◆ Problem description ◆
From the line with "48.    Documentation" to the final line of the records, reproduce every line exactly and only those lines.

◆ Supplied records ◆

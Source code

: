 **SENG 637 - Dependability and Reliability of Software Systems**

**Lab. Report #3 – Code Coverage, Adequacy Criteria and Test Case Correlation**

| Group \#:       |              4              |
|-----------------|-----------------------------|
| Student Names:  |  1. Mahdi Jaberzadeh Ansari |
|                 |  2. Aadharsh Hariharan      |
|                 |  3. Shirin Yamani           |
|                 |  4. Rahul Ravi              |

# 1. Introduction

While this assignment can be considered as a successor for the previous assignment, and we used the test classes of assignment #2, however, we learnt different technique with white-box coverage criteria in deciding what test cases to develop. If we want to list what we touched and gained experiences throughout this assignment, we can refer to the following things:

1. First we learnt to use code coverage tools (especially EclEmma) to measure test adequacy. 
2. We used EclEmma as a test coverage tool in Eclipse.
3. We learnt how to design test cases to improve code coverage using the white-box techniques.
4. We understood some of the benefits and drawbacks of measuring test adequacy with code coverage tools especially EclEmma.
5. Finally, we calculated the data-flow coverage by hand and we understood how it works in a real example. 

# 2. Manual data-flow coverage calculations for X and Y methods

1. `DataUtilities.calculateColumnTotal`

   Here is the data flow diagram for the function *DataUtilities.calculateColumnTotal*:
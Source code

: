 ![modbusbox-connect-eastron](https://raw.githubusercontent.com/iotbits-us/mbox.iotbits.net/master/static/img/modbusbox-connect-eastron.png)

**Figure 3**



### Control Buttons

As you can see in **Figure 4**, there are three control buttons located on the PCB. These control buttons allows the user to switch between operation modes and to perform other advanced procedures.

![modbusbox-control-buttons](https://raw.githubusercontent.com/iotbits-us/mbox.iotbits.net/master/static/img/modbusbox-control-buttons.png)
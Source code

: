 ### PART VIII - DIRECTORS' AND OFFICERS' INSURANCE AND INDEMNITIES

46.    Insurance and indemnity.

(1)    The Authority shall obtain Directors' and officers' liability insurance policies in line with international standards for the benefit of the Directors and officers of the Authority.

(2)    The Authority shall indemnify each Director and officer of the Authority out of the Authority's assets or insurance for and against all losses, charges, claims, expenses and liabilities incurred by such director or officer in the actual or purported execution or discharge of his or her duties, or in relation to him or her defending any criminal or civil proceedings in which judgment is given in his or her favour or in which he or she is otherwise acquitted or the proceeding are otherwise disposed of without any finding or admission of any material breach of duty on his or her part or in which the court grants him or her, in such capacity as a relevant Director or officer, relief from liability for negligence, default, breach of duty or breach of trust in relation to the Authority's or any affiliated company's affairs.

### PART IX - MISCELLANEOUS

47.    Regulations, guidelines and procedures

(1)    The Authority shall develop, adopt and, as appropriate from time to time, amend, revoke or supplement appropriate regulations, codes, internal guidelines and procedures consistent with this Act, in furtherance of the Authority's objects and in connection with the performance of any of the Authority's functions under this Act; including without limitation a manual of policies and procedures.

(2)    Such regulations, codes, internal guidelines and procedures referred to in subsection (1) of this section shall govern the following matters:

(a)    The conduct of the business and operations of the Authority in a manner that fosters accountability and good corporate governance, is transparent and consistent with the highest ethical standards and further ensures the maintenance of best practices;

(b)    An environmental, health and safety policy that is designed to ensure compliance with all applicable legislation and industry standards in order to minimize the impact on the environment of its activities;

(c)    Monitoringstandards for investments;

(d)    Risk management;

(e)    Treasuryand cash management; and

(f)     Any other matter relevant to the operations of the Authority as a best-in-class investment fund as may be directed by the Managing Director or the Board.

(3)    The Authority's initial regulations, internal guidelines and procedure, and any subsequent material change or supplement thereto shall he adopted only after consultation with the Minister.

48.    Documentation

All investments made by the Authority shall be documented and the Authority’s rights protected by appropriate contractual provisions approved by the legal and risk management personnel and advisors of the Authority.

◆ Response box ◆
48.    Documentation

All investments made by the Authority shall be documented and the Authority’s rights protected by appropriate contractual provisions approved by the legal and risk management personnel and advisors of the Authority.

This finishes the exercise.